CS 4804 Homework #5
Date Assigned: November 3, 2006
Date Due: November 13, 2006, in class, before class starts
- (60 points) Pickup the car evaluation dataset from the UCI machine
learing repository. The car.names file is like a README, and
describes what the dataset is about. The car.data file is the actual
dataset. Each line of this file contains one example. Various properties
of the car are listed separated by commans followed by the classification
at the end of the line. See the car.c45-names for legal values of each
attribute and the class. The goal of this problem is to take a set of
car features as input and predict whether the acceptability of the car.
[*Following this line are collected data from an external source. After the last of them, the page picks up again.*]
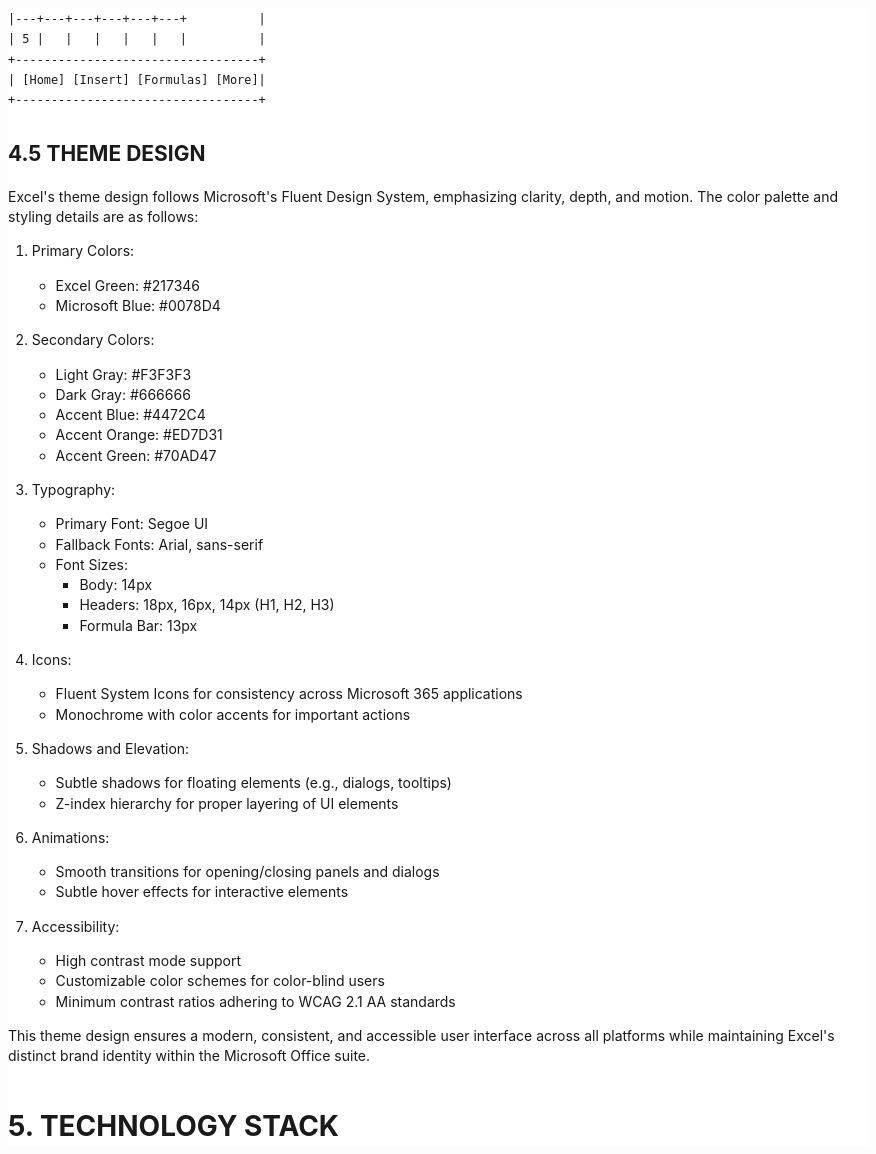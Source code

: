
 ```
|---+---+---+---+---+---+          |
| 5 |   |   |   |   |   |          |
+----------------------------------+
| [Home] [Insert] [Formulas] [More]|
+----------------------------------+
```

## 4.5 THEME DESIGN

Excel's theme design follows Microsoft's Fluent Design System, emphasizing clarity, depth, and motion. The color palette and styling details are as follows:

1. Primary Colors:
   - Excel Green: #217346
   - Microsoft Blue: #0078D4

2. Secondary Colors:
   - Light Gray: #F3F3F3
   - Dark Gray: #666666
   - Accent Blue: #4472C4
   - Accent Orange: #ED7D31
   - Accent Green: #70AD47

3. Typography:
   - Primary Font: Segoe UI
   - Fallback Fonts: Arial, sans-serif
   - Font Sizes: 
     - Body: 14px
     - Headers: 18px, 16px, 14px (H1, H2, H3)
     - Formula Bar: 13px

4. Icons:
   - Fluent System Icons for consistency across Microsoft 365 applications
   - Monochrome with color accents for important actions

5. Shadows and Elevation:
   - Subtle shadows for floating elements (e.g., dialogs, tooltips)
   - Z-index hierarchy for proper layering of UI elements

6. Animations:
   - Smooth transitions for opening/closing panels and dialogs
   - Subtle hover effects for interactive elements

7. Accessibility:
   - High contrast mode support
   - Customizable color schemes for color-blind users
   - Minimum contrast ratios adhering to WCAG 2.1 AA standards

This theme design ensures a modern, consistent, and accessible user interface across all platforms while maintaining Excel's distinct brand identity within the Microsoft Office suite.

# 5. TECHNOLOGY STACK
First separate the dataset out into training and test so that the distribution
of classes is the same in both. E.g., if the training set had x% of its
examples from the first class, y% of its examples from the second class,
z% from the third class, etc., these same percentages must be observed
in the test set.
Implement a decision tree algorithm using entropy gain as the tree growing
criterion. Reproduce a curve similar to Fig 18.7 (from your textbook)
about the performance
of the tree as the training set size grows. Besides
the performance numbers, make qualitative comments about how your
decision tree is doing.
- (30 points) Exercise 20.11 from your
textbook. But change "two inputs" to "three inputs".
- (10 points) Exercise 20.13 from your textbook.